Powell and Moya's work personifies the best of post-war architecture. At a time when jobs were scarce, they won another competition, in 1950, for a vertical feature at the Festival of Britain. Each prepared a design, but "Jacko's felt so right that there was no point going further and we collaborated after that". The result was "Skylon", still an abiding image of the festival.

They went on to design more housing, in north London and in Harlow, and a school in Putney. But meanwhile another contemporary from the Architectural Association, John Weeks, was working on hospital planning for the Nuffield Foundation. Asked to recommend an architect for a new hospital at Swindon, he unhesitatingly recommended Powell and Moya as "the most brilliant firm in the country".

There began an association with hospital design that was to last into the 1990s, the firm always seeking to make their buildings less intimidating, and scoring a singular success with a hospital at Wexham Park, outside Slough, that was largely a series of single-storey courtyards. "Hospitals swamped us, rather," Powell later confessed. For, in a bid to keep the practice small, Powell and Moya routinely turned down many offers of work, or declined to enter prestigious competitions they might easily have won.

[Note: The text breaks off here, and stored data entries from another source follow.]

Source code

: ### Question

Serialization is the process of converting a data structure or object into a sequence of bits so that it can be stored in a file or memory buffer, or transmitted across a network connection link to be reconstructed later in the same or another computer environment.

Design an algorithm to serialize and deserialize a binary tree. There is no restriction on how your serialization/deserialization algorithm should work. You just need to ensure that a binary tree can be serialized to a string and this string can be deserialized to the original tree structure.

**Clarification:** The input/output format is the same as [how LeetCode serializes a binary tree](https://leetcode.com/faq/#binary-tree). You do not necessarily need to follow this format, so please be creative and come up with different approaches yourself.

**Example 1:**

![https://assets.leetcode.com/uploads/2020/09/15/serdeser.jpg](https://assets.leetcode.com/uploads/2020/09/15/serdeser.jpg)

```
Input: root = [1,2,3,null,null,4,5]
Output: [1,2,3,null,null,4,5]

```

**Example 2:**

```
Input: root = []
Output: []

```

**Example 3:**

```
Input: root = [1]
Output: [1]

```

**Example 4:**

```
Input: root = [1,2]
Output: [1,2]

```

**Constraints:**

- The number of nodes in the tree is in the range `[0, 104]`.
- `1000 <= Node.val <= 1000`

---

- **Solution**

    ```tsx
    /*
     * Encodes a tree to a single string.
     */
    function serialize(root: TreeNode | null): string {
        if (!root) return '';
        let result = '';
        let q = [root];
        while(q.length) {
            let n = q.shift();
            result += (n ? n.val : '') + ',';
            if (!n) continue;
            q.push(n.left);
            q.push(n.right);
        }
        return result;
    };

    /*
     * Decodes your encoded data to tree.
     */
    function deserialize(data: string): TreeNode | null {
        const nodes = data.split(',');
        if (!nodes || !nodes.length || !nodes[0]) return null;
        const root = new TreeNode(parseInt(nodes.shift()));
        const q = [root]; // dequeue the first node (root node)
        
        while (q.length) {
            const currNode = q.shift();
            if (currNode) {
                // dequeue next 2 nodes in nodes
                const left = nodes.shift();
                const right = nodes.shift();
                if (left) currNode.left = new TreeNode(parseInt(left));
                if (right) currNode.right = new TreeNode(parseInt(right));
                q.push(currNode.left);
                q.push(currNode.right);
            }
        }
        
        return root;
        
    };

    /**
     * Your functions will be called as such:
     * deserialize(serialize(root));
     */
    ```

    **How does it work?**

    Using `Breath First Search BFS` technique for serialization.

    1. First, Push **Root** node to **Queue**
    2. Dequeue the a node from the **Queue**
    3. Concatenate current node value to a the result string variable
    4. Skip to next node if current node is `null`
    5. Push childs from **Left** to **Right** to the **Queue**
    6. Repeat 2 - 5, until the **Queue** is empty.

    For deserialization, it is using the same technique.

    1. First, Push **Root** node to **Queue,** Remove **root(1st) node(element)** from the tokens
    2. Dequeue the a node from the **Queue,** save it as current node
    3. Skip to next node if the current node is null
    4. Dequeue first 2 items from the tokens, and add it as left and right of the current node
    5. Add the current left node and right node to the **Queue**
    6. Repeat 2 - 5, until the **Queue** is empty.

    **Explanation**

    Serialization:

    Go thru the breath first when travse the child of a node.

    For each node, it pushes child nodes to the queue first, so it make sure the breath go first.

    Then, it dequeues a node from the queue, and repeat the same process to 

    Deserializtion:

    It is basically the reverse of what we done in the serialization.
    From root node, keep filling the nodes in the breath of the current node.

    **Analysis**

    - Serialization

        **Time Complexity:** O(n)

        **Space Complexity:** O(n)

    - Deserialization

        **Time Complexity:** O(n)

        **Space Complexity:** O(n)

Powell and Moya came to maturity with buildings at Oxford and Cambridge universities. This connection began at Brasenose, where they were commissioned "to fit in, squeeze in, as many rooms as you can without being antisocial about it" into a backyard full of bicycles. They showed that a British firm could build an accomplished modern design that also harmonised with its historic surroundings, at a time when St Catherine's College was courting controversy by employing the Danish master Arne Jacobsen. Like Jacobsen, Powell and Moya also designed all the interior fittings and the landscaping for their scheme.

Powell's "unique capacity for dealing with difficult people" and for "adapting modern architecture to an Oxford setting" led to commissions at the colleges Christ Church and Wolfson, and at Cambridge. Powell considered the picture gallery at Christ Church his favourite building, "because I like buildings that you can't see". This modesty belied the brilliance of Powell and Moya's solution to the difficulty of building on a constricted site hemmed in by some of the finest architecture from the 16th and 18th centuries, of concealing the building behind the Dean's garden and creating a new internal courtyard.

Powell created a similar courtyard at the Museum of London (1971-76), squeezing two levels of exhibition spaces into a tight site constrained by the high walkway of London Wall on one side and Ironmongers' Hall on the other. And at St John's College, Cambridge, Powell and Moya devised an uncompromisingly modern block that sinuously and unashamedly wriggled between its ancient neighbours, somehow enhancing their venerability with its own clean lines and good looks. In 1974 Powell and Moya became the first practice, rather than individuals, to win the RIBA Gold Medal for architecture.

For many years Powell served as a dedicated member of the Royal Fine Arts Commission, and was deservedly awarded a knighthood in 1975. He was made a Companion of Honour in 1984. He remained a twinkling presence, always willing to answer queries when "at his best, in the mornings" and to attend events, despite his increasing frailty.